You know the ritual. A laptop computer, smartphone or memory stick goes missing and, a few weeks or months later, some shamefaced public body admits that the device contained sensitive personal data.

Over the past year, however, the Information Commissioner’s Office (ICO) has started getting tougher with delinquent data handlers. As well as prosecuting offenders it now has the power to impose monetary penalties on organisations ‘in the most serious situations’.

A remarkable proportion of these ‘serious situations’ seem to occur in public bodies. Of nine penalties issued last year, seven went to local authorities. (The remaining two were a solicitors' firm, ACS:Law and an employment services company, A4e Limited.) We’re talking fairly serious money - £130,000 imposed on Powys county council, £120,000 on Surrey county council and £100,000 on Hertfordshire.

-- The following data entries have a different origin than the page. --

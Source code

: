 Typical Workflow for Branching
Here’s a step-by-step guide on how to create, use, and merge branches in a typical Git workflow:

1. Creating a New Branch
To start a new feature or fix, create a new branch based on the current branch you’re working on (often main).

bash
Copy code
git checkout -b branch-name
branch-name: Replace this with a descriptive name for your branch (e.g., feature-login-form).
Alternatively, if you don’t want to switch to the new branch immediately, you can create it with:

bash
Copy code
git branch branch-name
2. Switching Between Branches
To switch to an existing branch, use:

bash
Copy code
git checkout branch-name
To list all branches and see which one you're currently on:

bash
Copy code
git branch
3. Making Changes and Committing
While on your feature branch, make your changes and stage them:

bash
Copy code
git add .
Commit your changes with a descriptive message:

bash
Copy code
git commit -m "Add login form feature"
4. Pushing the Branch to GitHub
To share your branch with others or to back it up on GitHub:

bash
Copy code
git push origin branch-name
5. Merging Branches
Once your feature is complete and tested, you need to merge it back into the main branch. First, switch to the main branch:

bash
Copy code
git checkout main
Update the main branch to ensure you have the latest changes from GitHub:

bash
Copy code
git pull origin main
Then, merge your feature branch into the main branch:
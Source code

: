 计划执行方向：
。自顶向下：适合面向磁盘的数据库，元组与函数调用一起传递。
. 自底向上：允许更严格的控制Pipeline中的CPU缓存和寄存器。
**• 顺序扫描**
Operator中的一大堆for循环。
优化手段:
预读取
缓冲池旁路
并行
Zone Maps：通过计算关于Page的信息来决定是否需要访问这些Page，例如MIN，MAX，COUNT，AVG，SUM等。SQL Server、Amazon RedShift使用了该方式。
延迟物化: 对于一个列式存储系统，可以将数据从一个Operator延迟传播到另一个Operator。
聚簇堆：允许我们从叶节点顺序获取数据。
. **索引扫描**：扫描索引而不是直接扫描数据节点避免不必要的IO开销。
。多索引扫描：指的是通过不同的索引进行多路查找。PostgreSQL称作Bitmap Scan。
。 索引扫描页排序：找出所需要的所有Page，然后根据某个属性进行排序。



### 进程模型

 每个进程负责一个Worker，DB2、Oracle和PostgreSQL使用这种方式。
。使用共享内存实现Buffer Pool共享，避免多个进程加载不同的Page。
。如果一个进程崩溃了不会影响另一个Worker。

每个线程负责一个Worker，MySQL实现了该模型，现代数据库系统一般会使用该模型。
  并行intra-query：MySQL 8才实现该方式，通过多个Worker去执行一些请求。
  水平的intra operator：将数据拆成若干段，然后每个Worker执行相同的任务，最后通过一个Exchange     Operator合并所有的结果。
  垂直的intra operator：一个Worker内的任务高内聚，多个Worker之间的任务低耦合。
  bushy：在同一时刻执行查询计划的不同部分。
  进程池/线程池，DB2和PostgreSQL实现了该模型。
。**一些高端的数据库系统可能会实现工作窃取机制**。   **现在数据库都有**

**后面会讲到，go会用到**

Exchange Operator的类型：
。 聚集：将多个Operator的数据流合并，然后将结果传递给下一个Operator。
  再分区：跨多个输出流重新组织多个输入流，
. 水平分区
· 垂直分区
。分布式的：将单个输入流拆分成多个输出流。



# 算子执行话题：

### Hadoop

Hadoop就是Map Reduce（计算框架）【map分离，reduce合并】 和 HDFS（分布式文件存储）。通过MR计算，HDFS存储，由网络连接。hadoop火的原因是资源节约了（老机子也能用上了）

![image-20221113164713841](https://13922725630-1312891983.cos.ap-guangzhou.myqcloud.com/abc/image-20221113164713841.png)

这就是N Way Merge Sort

These were all exceptional cases, involving highly sensitive information - including, incredibly, details of child protection cases - being sent to the wrong recipients. Someone should be punished. But is it right to hit the organisation with a monetary penalty, especially if all you’re doing is cycling money back to the exchequer? (The ICO is at pains to point out that the penalties go to the Treasury’s Consolidated Fund, not to pay for champagne parties at its Wilmslow HQ.)

One opponent of this money-go-round is the Taxpayers’ Alliance pressure group. It reckons that financial penalties mean citizens are hit with a double tax - once to pay for collecting the data, and once for losing it. It has proposed instead that responsible managers be held personally liable for data lost while in their care.

In principle, that sounds reasonable to me - and, as a registered data controller in a small business, I know I’m potentially in a glasshouse myself.

The arguments against seem to be, first, that putting managers on such a spot would reduce the public sector to such a state of fear that nothing would ever get done. Possibly that’s what the Taxpayers’ Alliance has in mind.

However, the second objection may have more force - the practical difficulty of imposing liability on people who would typically be employed staff, even at chief executive level. I’d welcome thoughts, especially from colleagues in local government and the NHS. If the whole personal liability idea is bonkers, it’s best to kill it off now before it gains political traction.

After all, whatever efforts we make to promote good data governance, those memory sticks and mobiles will keep going astray.